=== Working data ===
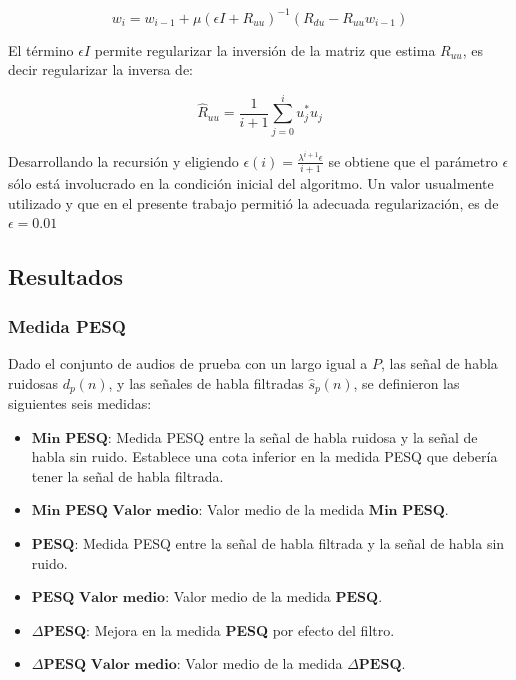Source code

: \begin{equation}
	w_i = w_{i-1} + \mu (\epsilon I + R_{uu} )^{-1} \left( R_{du} - R_{uu} w_{i-1} \right)
\end{equation}

El término $\epsilon I$ permite regularizar la inversión de la matriz que estima $R_{uu}$, es decir regularizar la inversa de:

\begin{equation*}
	\hat{R}_{uu} = \frac{1}{i+1} \sum_{j=0}^{i} u_j^* u_j
\end{equation*}

Desarrollando la recursión y eligiendo $\epsilon(i) = \frac{\lambda^{i+1} \epsilon }{i+1}$ se obtiene que el parámetro $\epsilon$ sólo está involucrado en la condición inicial del algoritmo. Un valor usualmente utilizado y que en el presente trabajo permitió la adecuada regularización, es de $\epsilon=0.01$


\subsection{Resultados}

\subsubsection{Medida PESQ}

Dado el conjunto de audios de prueba con un largo igual a $P$, las señal de habla ruidosas $d_p(n)$, y las señales de habla filtradas $\hat{s}_p(n)$, se definieron las siguientes seis medidas:

\begin{itemize}
	\item $\textbf{Min PESQ}$: Medida PESQ entre la señal de habla ruidosa y la señal de habla sin ruido. Establece una cota inferior en la medida PESQ que debería tener la señal de habla filtrada.
	\item $\textbf{Min PESQ Valor medio}$: Valor medio de la medida $\textbf{Min PESQ}$.
	\item $\textbf{PESQ}$: Medida PESQ entre la señal de habla filtrada y la señal de habla sin ruido.
	\item $\textbf{PESQ Valor medio}$: Valor medio de la medida $\textbf{PESQ}$.
	\item $\Delta \textbf{PESQ}$: Mejora en la medida \textbf{PESQ} por efecto del filtro.
	\item $\Delta \textbf{PESQ Valor medio}$: Valor medio de la medida $\Delta \textbf{PESQ}$.
\end{itemize}


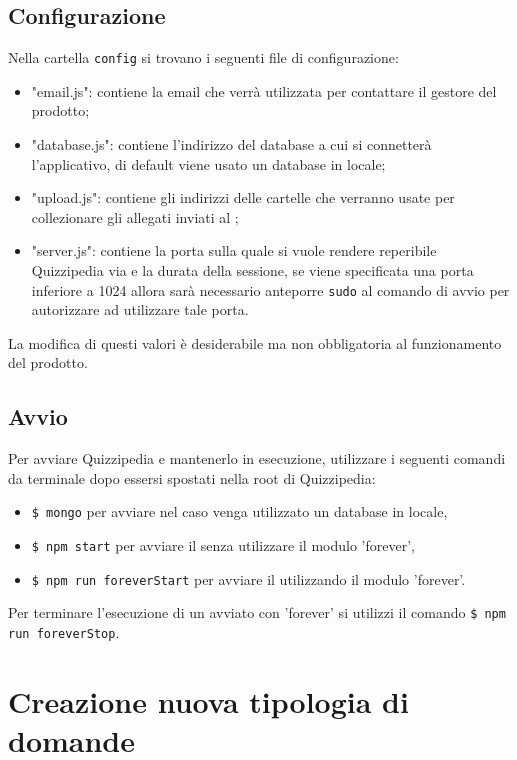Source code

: \documentclass[a4paper, titlepage]{article}
\begin{document}
	\subsection{Configurazione}
	Nella cartella \texttt{config} si trovano i seguenti file di configurazione:
	\begin{itemize}
		\item "email.js": contiene la email che verrà utilizzata per contattare il gestore del prodotto;
		\item "database.js": contiene l'indirizzo del database a cui si connetterà l'applicativo, di default viene usato un database in locale;
		\item "upload.js": contiene gli indirizzi delle cartelle che verranno usate per collezionare gli allegati inviati al ;
		\item "server.js": contiene la porta sulla quale si vuole rendere reperibile Quizzipedia via  e la durata della sessione,
		se viene specificata una porta inferiore a 1024 allora sarà necessario anteporre \texttt{sudo} al comando di avvio per autorizzare  ad utilizzare tale porta.
	\end{itemize}
	La modifica di questi valori è desiderabile ma non obbligatoria al funzionamento del prodotto.
	
	\subsection{Avvio}
	
	Per avviare Quizzipedia e mantenerlo in esecuzione, utilizzare i seguenti comandi da terminale dopo essersi spostati nella root di Quizzipedia:
	\begin{itemize}
		\item \texttt{\$ mongo} per avviare  nel caso venga utilizzato un database in locale,
		\item \texttt{\$ npm start} per avviare il  senza utilizzare il modulo 'forever',
		\item \texttt{\$ npm run foreverStart} per avviare il  utilizzando il modulo 'forever'.
	\end{itemize}
	Per terminare l'esecuzione di un  avviato con 'forever' si utilizzi il comando \texttt{\$ npm run foreverStop}.
	
	\newpage
	
	\section{Creazione nuova tipologia di domande}
	
\end{document}
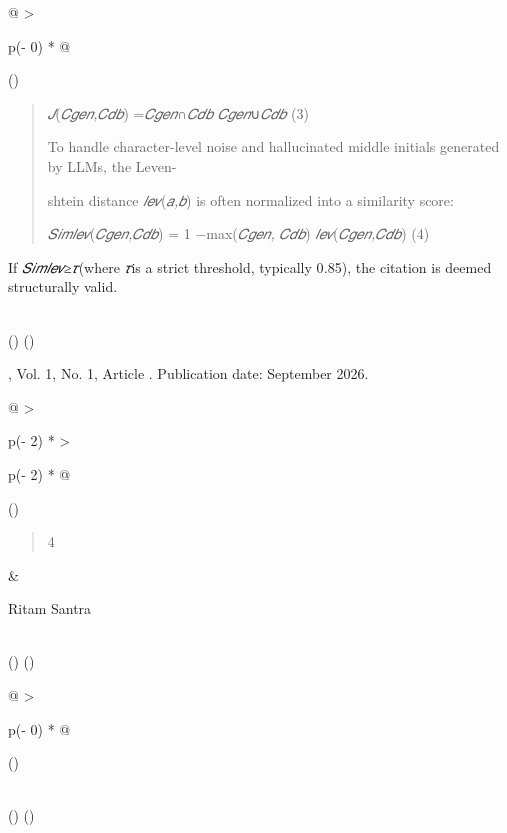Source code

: \documentclass[
]{article}
\begin{document}
\begin{longtable}[]{@{}
  >{\raggedright\arraybackslash}p{(\columnwidth - 0\tabcolsep) * }@{}}
\toprule()
\begin{minipage}[b]{\linewidth}\raggedright
\begin{quote}
\emph{𝐽}(\emph{𝐶𝑔𝑒𝑛,𝐶𝑑𝑏}) =\textbar{}\emph{𝐶𝑔𝑒𝑛}∩\emph{𝐶𝑑𝑏}\textbar{}
\textbar{}\emph{𝐶𝑔𝑒𝑛}∪\emph{𝐶𝑑𝑏}\textbar{} (3)

To handle character-level noise and hallucinated middle initials
generated by LLMs, the Leven-

shtein distance \emph{𝑙𝑒𝑣}(\emph{𝑎,𝑏}) is often normalized into a
similarity score:

\emph{𝑆𝑖𝑚𝑙𝑒𝑣}(\emph{𝐶𝑔𝑒𝑛,𝐶𝑑𝑏}) = 1
−max(\textbar{}\emph{𝐶𝑔𝑒𝑛}\textbar{}\emph{,}
\textbar{}\emph{𝐶𝑑𝑏}\textbar) \emph{𝑙𝑒𝑣}(\emph{𝐶𝑔𝑒𝑛,𝐶𝑑𝑏}) (4)
\end{quote}

If \emph{𝑆𝑖𝑚𝑙𝑒𝑣}≥\emph{𝜏}(where \emph{𝜏}is a strict threshold, typically
0\emph{.}85), the citation is deemed structurally valid.
\end{minipage} \\
\midrule()
\endhead
\bottomrule()
\end{longtable}

, Vol. 1, No. 1, Article . Publication date: September 2026.

\begin{longtable}[]{@{}
  >{\raggedright\arraybackslash}p{(\columnwidth - 2\tabcolsep) * }
  >{\raggedright\arraybackslash}p{(\columnwidth - 2\tabcolsep) * }@{}}
\toprule()
\begin{minipage}[b]{\linewidth}\raggedright
\begin{quote}
4
\end{quote}
\end{minipage} & \begin{minipage}[b]{\linewidth}\raggedright
Ritam Santra
\end{minipage} \\
\midrule()
\endhead
\bottomrule()
\end{longtable}

\begin{longtable}[]{@{}
  >{\raggedright\arraybackslash}p{(\columnwidth - 0\tabcolsep) * }@{}}
\toprule()
\begin{minipage}[b]{\linewidth}\raggedright
\end{minipage} \\
\midrule()
\endhead
\bottomrule()
\end{longtable}
\end{document}
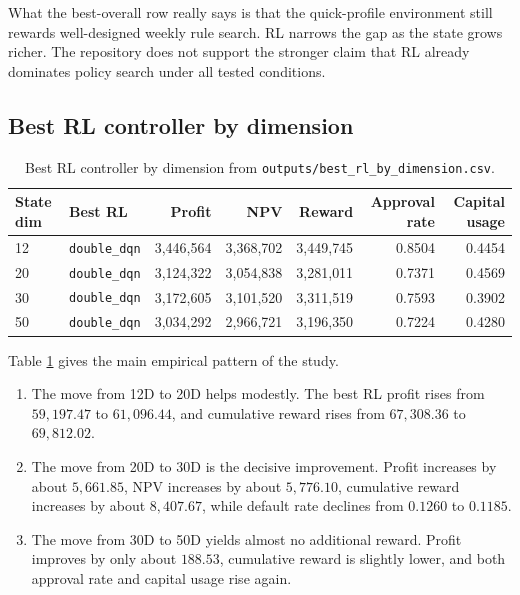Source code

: \documentclass[12pt,a4paper]{article}
\begin{document}
What the best-overall row really says is that the quick-profile environment still rewards well-designed weekly rule search. RL narrows the gap as the state grows richer. The repository does not support the stronger claim that RL already dominates policy search under all tested conditions.

\subsection{Best RL controller by dimension}

\begin{table}[H]
    \centering
    \small
    \begin{tabular}{l l r r r r r}
        \toprule
        State dim & Best RL              & Profit        & NPV           & Reward        & Approval rate & Capital usage \\
        \midrule
        12        & \texttt{double\_dqn} & 3{,}446{,}564 & 3{,}368{,}702 & 3{,}449{,}745 & 0.8504        & 0.4454        \\
        20        & \texttt{double\_dqn} & 3{,}124{,}322 & 3{,}054{,}838 & 3{,}281{,}011 & 0.7371        & 0.4569        \\
        30        & \texttt{double\_dqn} & 3{,}172{,}605 & 3{,}101{,}520 & 3{,}311{,}519 & 0.7593        & 0.3902        \\
        50        & \texttt{double\_dqn} & 3{,}034{,}292 & 2{,}966{,}721 & 3{,}196{,}350 & 0.7224        & 0.4280        \\
        \bottomrule
    \end{tabular}
    \caption{Best RL controller by dimension from \texttt{outputs/best\_rl\_by\_dimension.csv}.}
    \label{tab:en-best-rl}
\end{table}

Table \ref{tab:en-best-rl} gives the main empirical pattern of the study.
\begin{enumerate}[leftmargin=*]
    \item The move from 12D to 20D helps modestly. The best RL profit rises from $59{,}197.47$ to $61{,}096.44$, and cumulative reward rises from $67{,}308.36$ to $69{,}812.02$.
    \item The move from 20D to 30D is the decisive improvement. Profit increases by about $5{,}661.85$, NPV increases by about $5{,}776.10$, cumulative reward increases by about $8{,}407.67$, while default rate declines from $0.1260$ to $0.1185$.
    \item The move from 30D to 50D yields almost no additional reward. Profit improves by only about $188.53$, cumulative reward is slightly lower, and both approval rate and capital usage rise again.
\end{enumerate}
\end{document}
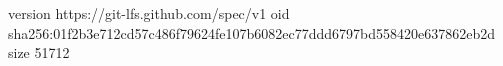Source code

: version https://git-lfs.github.com/spec/v1
oid sha256:01f2b3e712cd57c486f79624fe107b6082ec77ddd6797bd558420e637862eb2d
size 51712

=== Required action ===
For each line above that carries the word "locale", copy it out.

=== Solution for this problem ===
		\item "database.js": contiene l'indirizzo del database a cui si connetterà l'applicativo, di default viene usato un database in locale;
		\item \texttt{\$ mongo} per avviare  nel caso venga utilizzato un database in locale,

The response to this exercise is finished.